The landmark decision in July from the Court of Justice of the European Union (CJEU) on Schrems II has changed the way that organisations must manage personal data transfers – creating a whole raft of new challenges that firms must urgently address. To legally transfer personal data from the EU to a third country, it must now be shown that the recipient country and company have an equivalent level of data protection to that of GDPR. This means that the most common mechanism for US data transfers, the EU-US Privacy Shield, is essentially invalidated – and while Standard Contractual Clauses (SSCs) are still usable in theory, that must be evaluated on a case-by-case basis.
The European Data Protection Board (EDPB) recently issued new FAQs on the invalidation of the Privacy Shield, and the wider implications that this may carry for firms seeking to transfer personal data outside of the EU. Although the European Commission is currently working on further guidance, the EDPB have recommended that firms must urgently conduct a risk assessment as to whether their current SSCs provide enough protection within the local legal framework, while the UK’s Information Commissioner’s Office (ICO) has warned firms that they should: “take stock of the international transfers you make and react promptly as guidance and advice becomes available.”
In response, AI-powered data privacy and compliance platform OneTrust this week launched a range of free Schrems II solutions to help organisations respond to the new operational and data challenges posed by the recent ruling. In particular, they are designed to help firms identify existing data transfers and mechanisms, use pre-built templates to assess the validity of those relying on SCCs, and manage any required contract updates and vendor changes.

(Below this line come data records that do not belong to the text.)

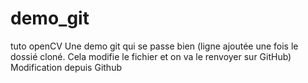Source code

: # demo_git
tuto openCV
Une demo git qui se passe bien (ligne ajoutée une fois le dossié cloné. Cela modifie le fichier et on va le renvoyer sur GitHub)
Modification depuis Github
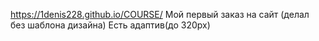 https://1denis228.github.io/COURSE/
Мой первый заказ на сайт (делал без шаблона дизайна) 
Есть адаптив(до 320px)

They also seek to help processors implement holistic privacy programs, track guidance on compensating controls for GDPR equivalency, and implement those controls as they are identified.
“The Schrems II ruling presents a brand-new set of challenges and we want to help our customers adapt their processes to continue to transfer personal data in line with the law,” says Kabir Barday, OneTrust CEO and Fellow of Information Privacy (FIP).